» EXERCISE INPUTS:
*** Begin section ***

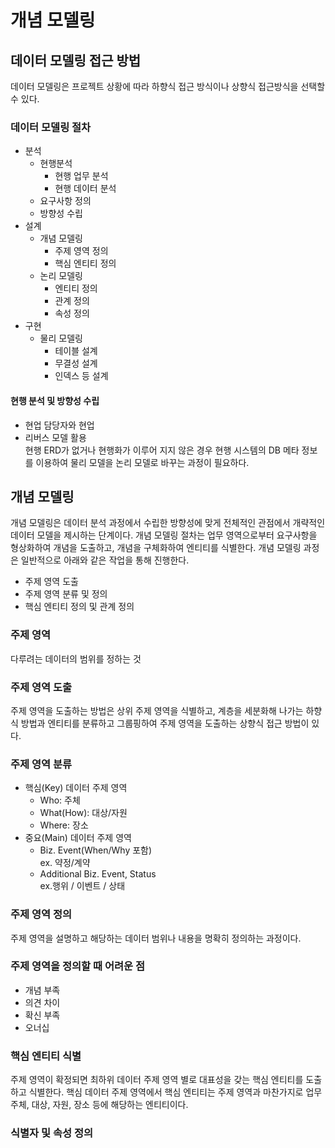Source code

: # 개념 모델링
## 데이터 모델링 접근 방법
데이터 모델링은 프로젝트 상황에 따라 하향식 접근 방식이나 상향식 접근방식을 선택할 수 있다.
### 데이터 모델링 절차
- 분석
  - 현행분석
    - 현행 업무 분석
    - 현행 데이터 분석
  - 요구사항 정의
  - 방향성 수립
- 설계
  - 개념 모델링
    - 주제 영역 정의
    - 핵심 엔티티 정의
  - 논리 모델링
    - 엔티티 정의
    - 관계 정의
    - 속성 정의
- 구현
  - 물리 모델링
    - 테이블 설계
    - 무결성 설계
    - 인덱스 등 설계

#### 현행 분석 및 방향성 수립
- 현업 담당자와 현업
- 리버스 모델 활용 </br> 현행 ERD가 없거나 현행화가 이루어 지지 않은 경우 현행 시스템의 DB 메타 정보를 이용하여 물리 모델을 논리 모델로 바꾸는 과정이 필요하다.
 
## 개념 모델링
개념 모델링은 데이터 분석 과정에서 수립한 방향성에 맞게 전체적인 관점에서 개략적인 데이터 모델을 제시하는 단계이다.
개념 모델링 절차는 업무 영역으로부터 요구사항을 형상화하여 개념을 도출하고, 개념을 구체화하여 엔티티를 식별한다.
개념 모델링 과정은 일반적으로 아래와 같은 작업을 통해 진행한다.
- 주제 영역 도출</br>
- 주제 영역 분류 및 정의
- 핵심 엔티티 정의 및 관계 정의
### 주제 영역
다루려는 데이터의 범위를 정하는 것
### 주제 영역 도출
주제 영역을 도출하는 방법은 상위 주제 영역을 식별하고, 계층을 세분화해 나가는 하향식 방법과 엔티티를 분류하고 그룹핑하여 주제 영역을 도출하는 상향식 접근 방법이 있다.
### 주제 영역 분류
- 핵심(Key) 데이터 주제 영역
  - Who: 주체
  - What(How): 대상/자원
  - Where: 장소
- 중요(Main) 데이터 주제 영역
  - Biz. Event(When/Why 포함) </br> ex. 약정/계약
  - Additional Biz. Event, Status </br>ex.행위 / 이벤트 / 상태
### 주제 영역 정의
주제 영역을 설명하고 해당하는 데이터 범위나 내용을 명확히 정의하는 과정이다.
### 주제 영역을 정의할 때 어려운 점
- 개념 부족
- 의견 차이
- 확신 부족
- 오너십
### 핵심 엔티티 식별
주제 영역이 확정되면 최하위 데이터 주제 영역 별로 대표성을 갖는 핵심 엔티티를 도출하고 식별한다. 
핵심 데이터 주제 영역에서 핵심 엔티티는 주제 영역과 마찬가지로 업무 주체, 대상, 자원, 장소 등에 해당하는 엔티티이다.
### 식별자 및 속성 정의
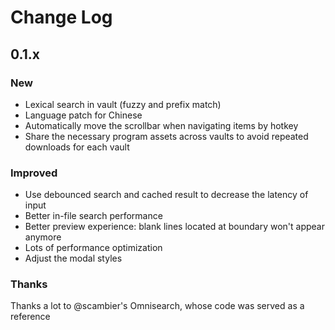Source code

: # Change Log

## 0.1.x

### New

- Lexical search in vault (fuzzy and prefix match)
- Language patch for Chinese
- Automatically move the scrollbar when navigating items by hotkey
- Share the necessary program assets across vaults to avoid repeated downloads for each vault

### Improved

- Use debounced search and cached result to decrease the latency of input
- Better in-file search performance
- Better preview experience: blank lines located at boundary won't appear anymore
- Lots of performance optimization
- Adjust the modal styles

### Thanks

Thanks a lot to @scambier's Omnisearch, whose code was served as a reference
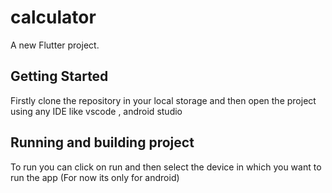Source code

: # calculator

A new Flutter project.

## Getting Started

Firstly clone the repository in your local storage and then open the project using any IDE like vscode , android studio

## Running and building project

To run you can click on run and then select the device in which you want to run the app (For now its only for android)
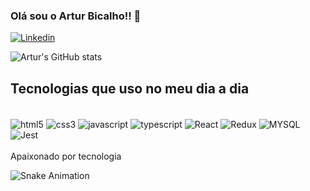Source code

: ### Olá sou o Artur Bicalho!! 👋


[![Linkedin](https://img.shields.io/badge/LinkedIn-0077B5?style=for-the-badge&logo=linkedin&logoColor=white)](https://www.linkedin.com/in/artur-bicalho/)


![Artur's GitHub stats](https://github-readme-stats.vercel.app/api?username=artur2510&show_icons=true&theme=dracula)

## Tecnologias que uso no meu dia a dia
<div style="display: inline_block">
  <br/>
  <img align="center" alt="html5" src="https://img.shields.io/badge/HTML5-E34F26?style=for-the-badge&logo=html5&logoColor=white"/>
   <img align="center" alt="css3" src="https://img.shields.io/badge/CSS3-1572B6?style=for-the-badge&logo=css3&logoColor=white"/>
   <img align="center" alt="javascript" src="https://img.shields.io/badge/JavaScript-323330?style=for-the-badge&logo=javascript&logoColor=F7DF1E"/>
   <img align="center" alt="typescript" src="https://img.shields.io/badge/TypeScript-007ACC?style=for-the-badge&logo=typescript&logoColor=white"/>
   <img align="center" alt="React" src="https://img.shields.io/badge/React-20232A?style=for-the-badge&logo=react&logoColor=61DAFB"/>
   <img align="center" alt="Redux" src="https://img.shields.io/badge/Redux-593D88?style=for-the-badge&logo=redux&logoColor=white"/>
   <img align="center" alt="MYSQL" src="https://img.shields.io/badge/MySQL-00000F?style=for-the-badge&logo=mysql&logoColor=white"/>
   <img align="center" alt="Jest" src="https://img.shields.io/badge/Jest-323330?style=for-the-badge&logo=Jest&logoColor=white"/>
</div>
<br/>
Apaixonado por tecnologia

![Snake Animation](https://github.com/Artur2510/Artur2510/blob/output/github-contribution-grid-snake.svg)
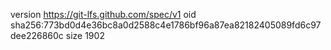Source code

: version https://git-lfs.github.com/spec/v1
oid sha256:773bd0d4e36bc8a0d2588c4e1786bf96a87ea82182405089fd6c97dee226860c
size 1902
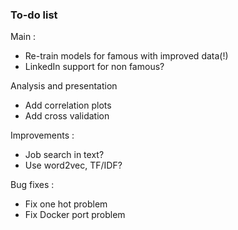 ### To-do list

Main :

- Re-train models for famous with improved data(!)
- LinkedIn support for non famous?

Analysis and presentation
- Add correlation plots
- Add cross validation

Improvements :
- Job search in text?
- Use word2vec, TF/IDF?

Bug fixes :
- Fix one hot problem
- Fix Docker port problem
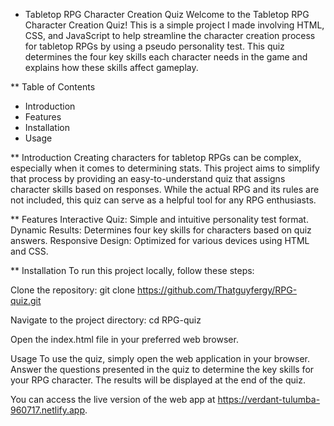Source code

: * Tabletop RPG Character Creation Quiz
Welcome to the Tabletop RPG Character Creation Quiz! This is a simple project I made involving HTML, CSS, and JavaScript to help streamline the character creation process for tabletop RPGs by using a pseudo personality test. This quiz determines the four key skills each character needs in the game and explains how these skills affect gameplay.

** Table of Contents
* Introduction
* Features
* Installation
* Usage

** Introduction
Creating characters for tabletop RPGs can be complex, especially when it comes to determining stats. This project aims to simplify that process by providing an easy-to-understand quiz that assigns character skills based on responses. While the actual RPG and its rules are not included, this quiz can serve as a helpful tool for any RPG enthusiasts.

** Features
Interactive Quiz: Simple and intuitive personality test format.
Dynamic Results: Determines four key skills for characters based on quiz answers.
Responsive Design: Optimized for various devices using HTML and CSS.

** Installation
To run this project locally, follow these steps:

Clone the repository:
git clone https://github.com/Thatguyfergy/RPG-quiz.git

Navigate to the project directory:
cd RPG-quiz

Open the index.html file in your preferred web browser.

Usage
To use the quiz, simply open the web application in your browser. Answer the questions presented in the quiz to determine the key skills for your RPG character. The results will be displayed at the end of the quiz.

You can access the live version of the web app at https://verdant-tulumba-960717.netlify.app.


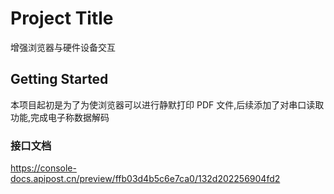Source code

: # Project Title

增强浏览器与硬件设备交互

## Getting Started

本项目起初是为了为使浏览器可以进行静默打印 PDF 文件,后续添加了对串口读取功能,完成电子称数据解码

### 接口文档
https://console-docs.apipost.cn/preview/ffb03d4b5c6e7ca0/132d202256904fd2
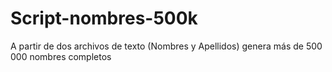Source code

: # Script-nombres-500k
A partir de dos archivos de texto (Nombres y Apellidos) genera más de 500 000 nombres completos
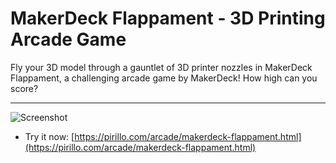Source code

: 
# MakerDeck Flappament - 3D Printing Arcade Game

Fly your 3D model through a gauntlet of 3D printer nozzles in MakerDeck Flappament, a challenging arcade game by MakerDeck! How high can you score?

---

![Screenshot](https://github.com/ChrisPirillo/makerdeck-flappament/blob/main/assets/screenshot.png?raw=true)

* Try it now: [https://pirillo.com/arcade/makerdeck-flappament.html](https://pirillo.com/arcade/makerdeck-flappament.html)
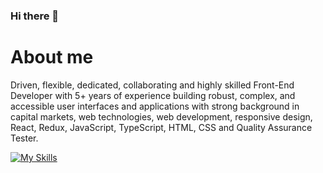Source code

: ### Hi there 👋

# **About me** 

Driven, flexible, dedicated, collaborating and highly skilled Front-End Developer with 5+ years of experience building robust, 
complex, and accessible user interfaces and applications with strong background in capital markets, web technologies, web development, 
responsive design, React, Redux, JavaScript, TypeScript, HTML, CSS and Quality Assurance Tester.

[![My Skills](https://skillicons.dev/icons?i=html,css,sass,react,redux,ts,bootstrap,tailwind,angular)](https://skillicons.dev)

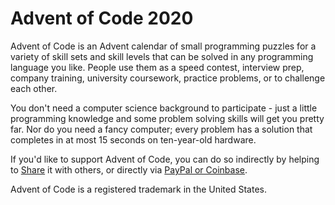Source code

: # Advent of Code 2020

Advent of Code is an Advent calendar of small programming puzzles for a variety of skill sets and skill levels that can be solved in any programming language you like. People use them as a speed contest, interview prep, company training, university coursework, practice problems, or to challenge each other.

You don't need a computer science background to participate - just a little programming knowledge and some problem solving skills will get you pretty far. Nor do you need a fancy computer; every problem has a solution that completes in at most 15 seconds on ten-year-old hardware.

If you'd like to support Advent of Code, you can do so indirectly by helping to [Share](https://twitter.com/intent/tweet?text=Daily+programming+puzzles+at+Advent+of+Code&url=https%3A%2F%2Fadventofcode%2Ecom%2F&related=ericwastl&hashtags=AdventOfCode) it with others, or directly via [PayPal or Coinbase](https://adventofcode.com/2020/support).

Advent of Code is a registered trademark in the United States.
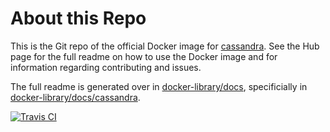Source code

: # About this Repo

This is the Git repo of the official Docker image for [cassandra](https://registry.hub.docker.com/_/cassandra/). See the Hub page for the full readme on how to use the Docker image and for information regarding contributing and issues.

The full readme is generated over in [docker-library/docs](https://github.com/docker-library/docs), specificially in [docker-library/docs/cassandra](https://github.com/docker-library/docs/tree/master/cassandra).

[![Travis CI](https://img.shields.io/travis/docker-library/cassandra/master.svg)](https://travis-ci.org/docker-library/cassandra/branches)
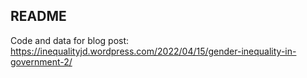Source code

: ## README

Code and data for blog post: https://inequalityjd.wordpress.com/2022/04/15/gender-inequality-in-government-2/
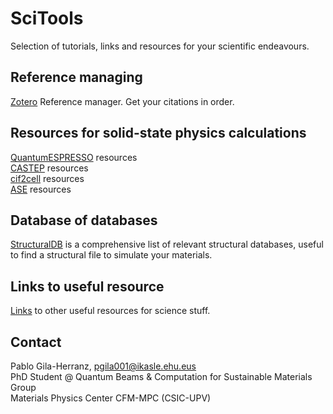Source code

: # SciTools

Selection of tutorials, links and resources for your scientific endeavours.    

## Reference managing
[Zotero](Zotero.md) Reference manager. Get your citations in order.  

## Resources for solid-state physics calculations
[QuantumESPRESSO](QuantumESPRESSO.md) resources  
[CASTEP](CASTEP.md) resources  
[cif2cell](cif2cell.md) resources  
[ASE](ASE.md) resources  

## Database of databases
[StructuralDB](StructuralDB.md) is a comprehensive list of relevant structural databases, useful to find a structural file to simulate your materials.  

## Links to useful resource
[Links](Links.md) to other useful resources for science stuff.  

## Contact
Pablo Gila-Herranz, pgila001@ikasle.ehu.eus  
PhD Student @ Quantum Beams & Computation for Sustainable Materials Group  
Materials Physics Center CFM-MPC (CSIC-UPV)  

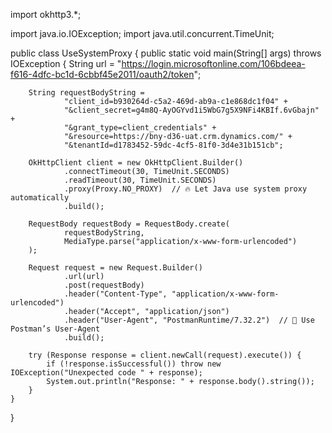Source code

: import okhttp3.*;

import java.io.IOException;
import java.util.concurrent.TimeUnit;

public class UseSystemProxy {
    public static void main(String[] args) throws IOException {
        String url = "https://login.microsoftonline.com/106bdeea-f616-4dfc-bc1d-6cbbf45e2011/oauth2/token";

        String requestBodyString =
                "client_id=b930264d-c5a2-469d-ab9a-c1e868dc1f04" +
                "&client_secret=g4m8Q-AyOGYvd1i5WbG7g5X9NFi4KBIf.6vGbajn" +
                "&grant_type=client_credentials" +
                "&resource=https://bny-d36-uat.crm.dynamics.com/" +
                "&tenantId=d1783452-59dc-4cf5-81f0-3d4e31b151cb";

        OkHttpClient client = new OkHttpClient.Builder()
                .connectTimeout(30, TimeUnit.SECONDS)
                .readTimeout(30, TimeUnit.SECONDS)
                .proxy(Proxy.NO_PROXY)  // 🔥 Let Java use system proxy automatically
                .build();

        RequestBody requestBody = RequestBody.create(
                requestBodyString,
                MediaType.parse("application/x-www-form-urlencoded")
        );

        Request request = new Request.Builder()
                .url(url)
                .post(requestBody)
                .header("Content-Type", "application/x-www-form-urlencoded")
                .header("Accept", "application/json")
                .header("User-Agent", "PostmanRuntime/7.32.2")  // 🚀 Use Postman’s User-Agent
                .build();

        try (Response response = client.newCall(request).execute()) {
            if (!response.isSuccessful()) throw new IOException("Unexpected code " + response);
            System.out.println("Response: " + response.body().string());
        }
    }
}
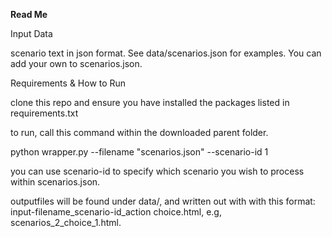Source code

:
<b>Read Me</b>

Input Data

scenario text in json format. See data/scenarios.json for examples. You can add your own to scenarios.json.

Requirements & How to Run

clone this repo and ensure you have installed the packages listed in requirements.txt

to run, call this command within the downloaded parent folder.

python wrapper.py --filename "scenarios.json" --scenario-id 1

you can use scenario-id to specify which scenario you wish to process within scenarios.json. 


outputfiles will be found under data/, and written out with with this format: input-filename_scenario-id_action choice.html, e.g, scenarios_2_choice_1.html. 




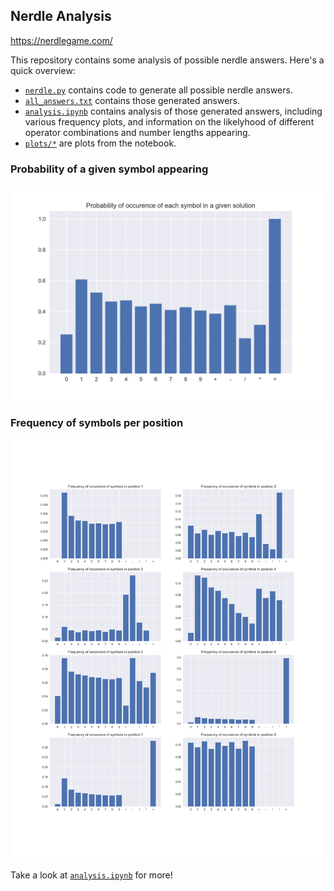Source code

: ## Nerdle Analysis

https://nerdlegame.com/

This repository contains some analysis of possible nerdle answers. Here's a quick overview:
- [`nerdle.py`](nerdle.py) contains code to generate all possible nerdle answers.
- [`all_answers.txt`](all_answers.txt) contains those generated answers.
- [`analysis.ipynb`](analysis.ipynb) contains analysis of those generated answers, including various frequency plots, and information on the likelyhood of different operator combinations and number lengths appearing.
- [`plots/*`](plots/) are plots from the notebook.

### Probability of a given symbol appearing
<img src="plots/symbol_probability.jpg" width="500">

### Frequency of symbols per position
<img src="plots/frequency_of_symbols_per_position.jpg" width="1000">


Take a look at [`analysis.ipynb`](analysis.ipynb) for more!
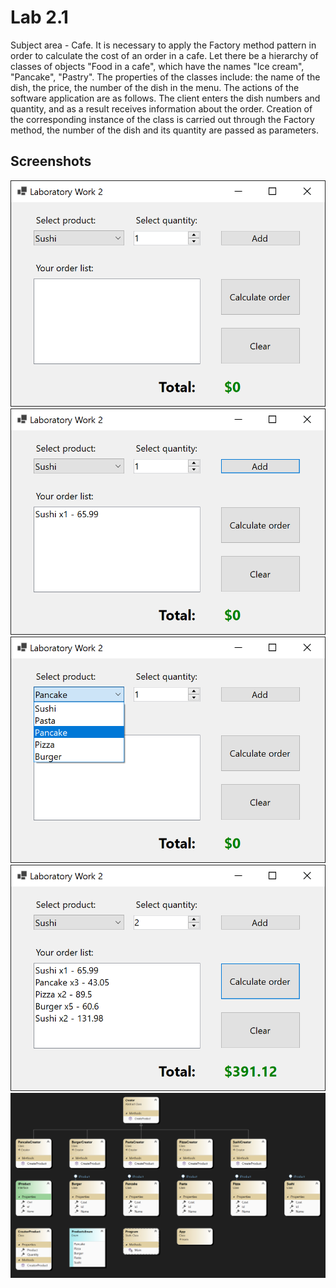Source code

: # Lab 2.1

Subject area - Cafe. It is necessary to apply the Factory method pattern in order to calculate the cost of an order in a cafe. Let there be a hierarchy of classes of objects "Food in a cafe", which have the names "Ice cream", "Pancake", "Pastry". The properties of the classes include: the name of the dish, the price, the number of the dish in the menu. The actions of the software application are as follows. The client enters the dish numbers and quantity, and as a result receives information about the order. Creation of the corresponding instance of the class is carried out through the Factory method, the number of the dish and its quantity are passed as parameters.

## Screenshots

<img src=".github/image01.png">
<img src=".github/image02.png">
<img src=".github/image03.png">
<img src=".github/image04.png">
<img src=".github/image05.png">
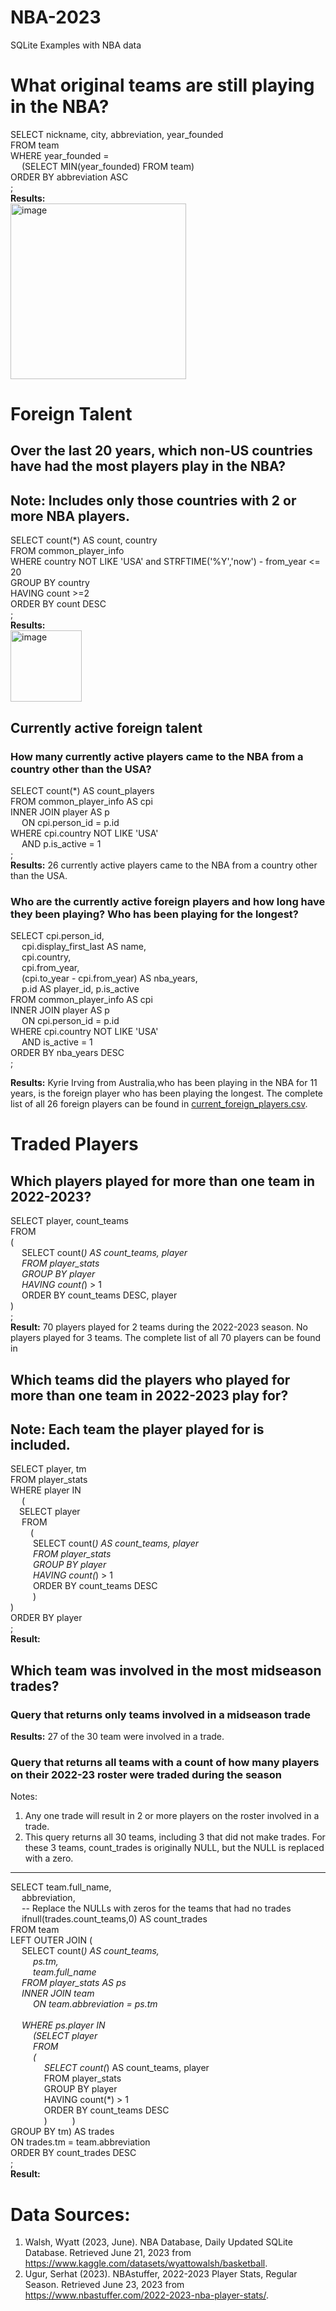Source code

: 
# NBA-2023
SQLite Examples with NBA data
# What original teams are still playing in the NBA? 
SELECT nickname, city, abbreviation, year_founded<br>
FROM team<br>
WHERE year_founded =<br> 
 &emsp; (SELECT MIN(year_founded) FROM team)<br>
ORDER BY abbreviation ASC<br>
;<br>
**Results:** <br>
<img width="281" alt="image" src="https://github.com/sarahhardy/NBA-2023/assets/7597401/89afe0e9-543a-4478-9d59-9c1b1aaf34a6">

# Foreign Talent
## Over the last 20 years, which non-US countries have had the most players play in the NBA?
Note: Includes only those countries with 2 or more NBA players.
----------------------------------------------------------------------
SELECT count(*) AS count, country<br>
FROM common_player_info<br>
WHERE country NOT LIKE 'USA' and STRFTIME('%Y','now') - from_year <= 20<br>
GROUP BY country<br>
HAVING count >=2<br>
ORDER BY count DESC<br>
;<br>
**Results:** <br>
<img width="114" alt="image" src="https://github.com/sarahhardy/NBA-2023/assets/7597401/6e6265fe-c15e-48ec-9d59-9f003f79876d">

## Currently active foreign talent
### How many currently active players came to the NBA from a country other than the USA?
SELECT count(*) AS count_players<br>
FROM common_player_info AS cpi<br>
INNER JOIN player AS p<br>
	            &emsp; ON cpi.person_id = p.id<br>
WHERE cpi.country NOT LIKE 'USA'<br>
	            &emsp;  AND p.is_active = 1<br>
;<br>
**Results:** 26 currently active players came to the NBA from a country other than the USA. <br>

### Who are the currently active foreign players and how long have they been playing? Who has been playing for the longest?

SELECT cpi.person_id,<br>
   		&emsp; cpi.display_first_last AS name,<br>
   		&emsp; cpi.country,<br>
   		&emsp; cpi.from_year,<br>
   		&emsp; (cpi.to_year - cpi.from_year) AS nba_years,<br>
   		&emsp; p.id AS player_id, p.is_active<br>
FROM common_player_info AS cpi<br>
INNER JOIN player AS p<br>
   	&emsp; ON cpi.person_id = p.id<br>
WHERE cpi.country NOT LIKE 'USA'<br>
   	  &emsp; AND is_active = 1<br>
ORDER BY nba_years DESC<br>
;<br>

**Results:** Kyrie Irving from Australia,who has been playing in the NBA for 11 years, is the foreign player who has been playing the longest.
The complete list of all 26 foreign players can be found in [current_foreign_players.csv](current_foreign_players.csv).

# Traded Players
## Which players played for more than one team in 2022-2023?

SELECT player, count_teams<br>
 FROM <br>
 ( <br>
&emsp;	SELECT count(*) AS count_teams,  player <br>
&emsp;	FROM player_stats <br>
&emsp;	GROUP BY player <br>
&emsp;	HAVING count(*) > 1 <br>
&emsp;	ORDER BY count_teams DESC, player <br>
) <br>
; <br>
**Result:** 70 players played for 2 teams during the 2022-2023 season. No players played for 3 teams.
The complete list of all 70 players can be found in 

## Which teams did the players who played for more than one team in 2022-2023 play for?
Note: Each team the player played for is included.
-----------------------------------------
SELECT player, tm <br>
FROM player_stats <br>
WHERE player IN <br>
&emsp;	( <br>
&emsp;SELECT player <br>
	&emsp;	FROM <br>
		&emsp;	&emsp;( <br>
		&emsp;	&emsp; SELECT count(*) AS count_teams, player <br>
		&emsp;	&emsp;	FROM player_stats <br>
		&emsp;	&emsp;	GROUP BY player <br>
		&emsp;	&emsp;	HAVING count(*) > 1 <br>
		&emsp;	&emsp;	ORDER BY count_teams DESC <br>
		&emsp;	&emsp;	) <br>
	) <br>
ORDER BY player <br>
;<br>
**Result:**
<br>

## Which team was involved in the most midseason trades?
### Query that returns only teams involved in a midseason trade

**Results:** 27 of the 30 team were involved in a trade. <br>

### Query that returns all teams with a count of how many players on their 2022-23 roster were traded during the season

Notes: 
1. Any one trade will result in 2 or more players on the roster involved in a trade.
1. This query returns all 30 teams, including 3 that did not make trades. For these 3 teams, count_trades is originally NULL, but the NULL is replaced
with a zero.
----------------------------------------------------
SELECT team.full_name,<br>
&emsp;       abbreviation,<br>
&emsp;	   -- Replace the NULLs with zeros for the teams that had no trades<br>
&emsp;	  ifnull(trades.count_teams,0) AS count_trades	<br>
FROM team<br>
LEFT OUTER JOIN (<br>
&emsp;		SELECT count(*) AS count_teams,<br> 
&emsp;	&emsp;			   ps.tm,<br>
&emsp;	&emsp;			   team.full_name <br>
&emsp;		FROM player_stats AS ps <br>
&emsp;		INNER JOIN team <br>
&emsp;	&emsp;			ON team.abbreviation = ps.tm <br>	
&emsp;		WHERE ps.player IN <br>
&emsp;	&emsp;			(SELECT player <br>
&emsp;	&emsp;				 FROM <br>
&emsp;	&emsp;					( <br>
&emsp;	&emsp;	&emsp;				SELECT count(*) AS count_teams, player <br>
&emsp;	&emsp;	&emsp;					FROM player_stats <br>
&emsp;	&emsp;	&emsp;						GROUP BY player <br>
&emsp;	&emsp;	&emsp;						HAVING count(*) > 1 <br>
&emsp;	&emsp;	&emsp;						ORDER BY count_teams DESC <br>
&emsp;	&emsp;	&emsp;						)
&emsp;	&emsp;			) <br>
		GROUP BY tm) AS trades <br>
ON trades.tm = team.abbreviation <br>
ORDER BY count_trades DESC <br>
; <br>
**Result:**

# Data Sources:
1. Walsh, Wyatt (2023, June). NBA Database, Daily Updated SQLite Database. Retrieved June 21, 2023 from
   https://www.kaggle.com/datasets/wyattowalsh/basketball.
2. Ugur, Serhat (2023). NBAstuffer, 2022-2023 Player Stats, Regular Season. Retrieved June 23, 2023 from https://www.nbastuffer.com/2022-2023-nba-player-stats/.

*** End section ***

» THE TASK:
From the first line above to the line containing "- 현업 담당자와 현업", repeat each line exactly. Pictures stay out.

» EXPECTED OUTPUT:
Source code

: # 개념 모델링
## 데이터 모델링 접근 방법
데이터 모델링은 프로젝트 상황에 따라 하향식 접근 방식이나 상향식 접근방식을 선택할 수 있다.
### 데이터 모델링 절차
- 분석
  - 현행분석
    - 현행 업무 분석
    - 현행 데이터 분석
  - 요구사항 정의
  - 방향성 수립
- 설계
  - 개념 모델링
    - 주제 영역 정의
    - 핵심 엔티티 정의
  - 논리 모델링
    - 엔티티 정의
    - 관계 정의
    - 속성 정의
- 구현
  - 물리 모델링
    - 테이블 설계
    - 무결성 설계
    - 인덱스 등 설계

#### 현행 분석 및 방향성 수립
- 현업 담당자와 현업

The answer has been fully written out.